Los  primeros que se concretan a: a)  que  la cuestión que se discuta resulte de evidente relevancia  constitucional; b)  que se hayan agotado todos los medios –ordinarios y  extraordinarios– de defensa judicial al alcance de la persona  afectada, salvo que se trate de evitar la consumación de un  perjuicio iusfundamental irremediable; c)  que se cumpla el requisito de la inmediatez, es decir, que la tutela  se hubiere interpuesto en un término razonable y proporcionado  a partir del hecho que originó la vulneración; d)  que cuando se trate de una irregularidad procesal, debe quedar claro  que la misma tiene un efecto decisivo o determinante en la sentencia  que se impugna y que afecta los derechos fundamentales de la parte  actora; e)  que la parte accionante identifique de manera razonable tanto los  hechos que generaron la vulneración como los derechos  vulnerados y que hubiere alegado tal vulneración en el proceso  judicial siempre que esto hubiere sido posible; y f)  que no se trate de sentencias de tutela.  

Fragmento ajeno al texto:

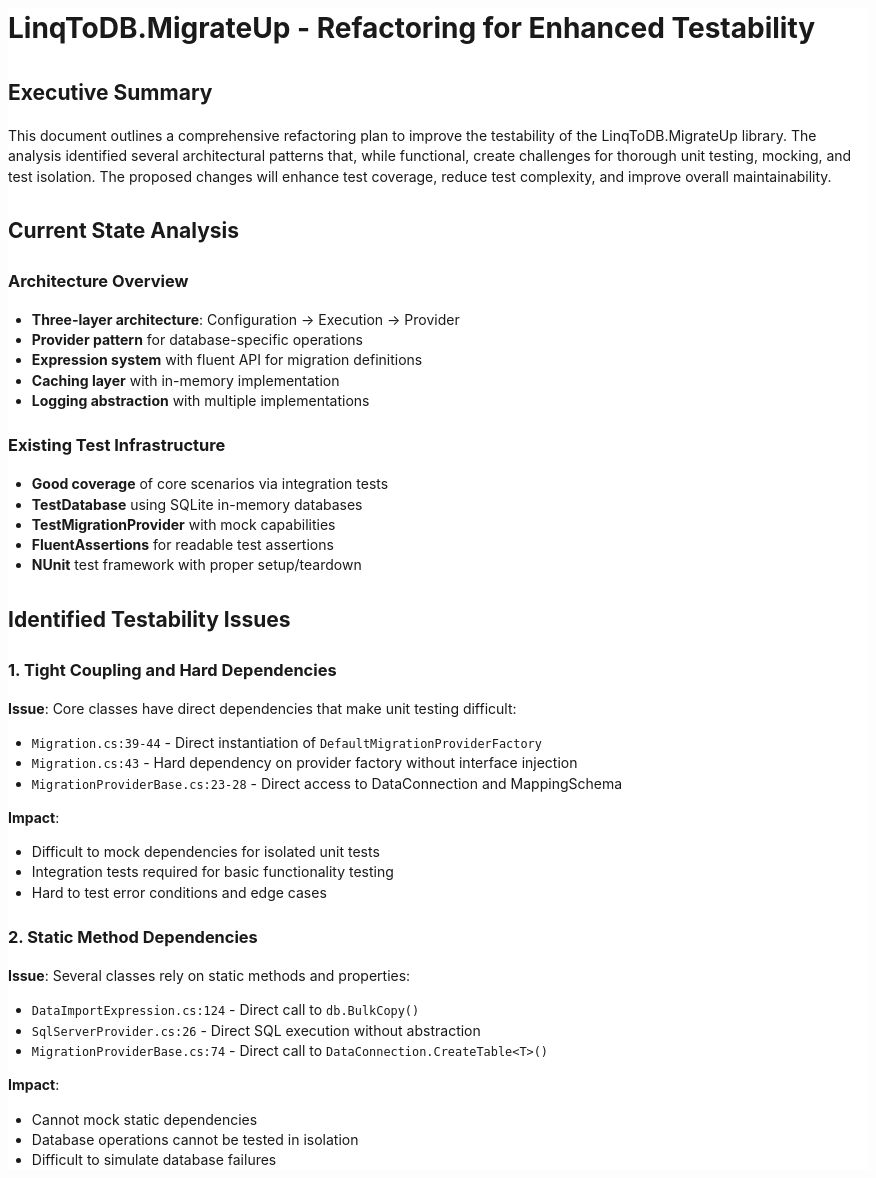 # LinqToDB.MigrateUp - Refactoring for Enhanced Testability

## Executive Summary

This document outlines a comprehensive refactoring plan to improve the testability of the LinqToDB.MigrateUp library. The analysis identified several architectural patterns that, while functional, create challenges for thorough unit testing, mocking, and test isolation. The proposed changes will enhance test coverage, reduce test complexity, and improve overall maintainability.

## Current State Analysis

### Architecture Overview
- **Three-layer architecture**: Configuration → Execution → Provider
- **Provider pattern** for database-specific operations
- **Expression system** with fluent API for migration definitions
- **Caching layer** with in-memory implementation
- **Logging abstraction** with multiple implementations

### Existing Test Infrastructure
- **Good coverage** of core scenarios via integration tests
- **TestDatabase** using SQLite in-memory databases
- **TestMigrationProvider** with mock capabilities
- **FluentAssertions** for readable test assertions
- **NUnit** test framework with proper setup/teardown

## Identified Testability Issues

### 1. Tight Coupling and Hard Dependencies

**Issue**: Core classes have direct dependencies that make unit testing difficult:
- `Migration.cs:39-44` - Direct instantiation of `DefaultMigrationProviderFactory`
- `Migration.cs:43` - Hard dependency on provider factory without interface injection
- `MigrationProviderBase.cs:23-28` - Direct access to DataConnection and MappingSchema

**Impact**: 
- Difficult to mock dependencies for isolated unit tests
- Integration tests required for basic functionality testing
- Hard to test error conditions and edge cases

### 2. Static Method Dependencies

**Issue**: Several classes rely on static methods and properties:
- `DataImportExpression.cs:124` - Direct call to `db.BulkCopy()`
- `SqlServerProvider.cs:26` - Direct SQL execution without abstraction
- `MigrationProviderBase.cs:74` - Direct call to `DataConnection.CreateTable<T>()`

**Impact**:
- Cannot mock static dependencies
- Database operations cannot be tested in isolation
- Difficult to simulate database failures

Mientras  que los segundos, implican la demostración de, por lo menos,  uno de los siguientes vicios: a)  un defecto orgánico (falta de competencia del funcionario  judicial); b)  un defecto procedimental absoluto (desconocer el procedimiento legal  establecido); c)  un defecto fáctico (que la decisión carezca de  fundamentación probatoria); d)  un defecto material o sustantivo (aplicar normas inexistentes o  inconstitucionales); e)  un error inducido (que la decisión judicial se haya adoptado  con base en el engaño de un tercero); f)  una decisión sin motivación (ausencia de fundamentos  fácticos y jurídicos en la providencia); g)  un desconocimiento del precedente (apartarse de los criterios de  interpretación de los derechos definidos por la Corte  Constitucional) y h)  la violación directa de la Constitución.  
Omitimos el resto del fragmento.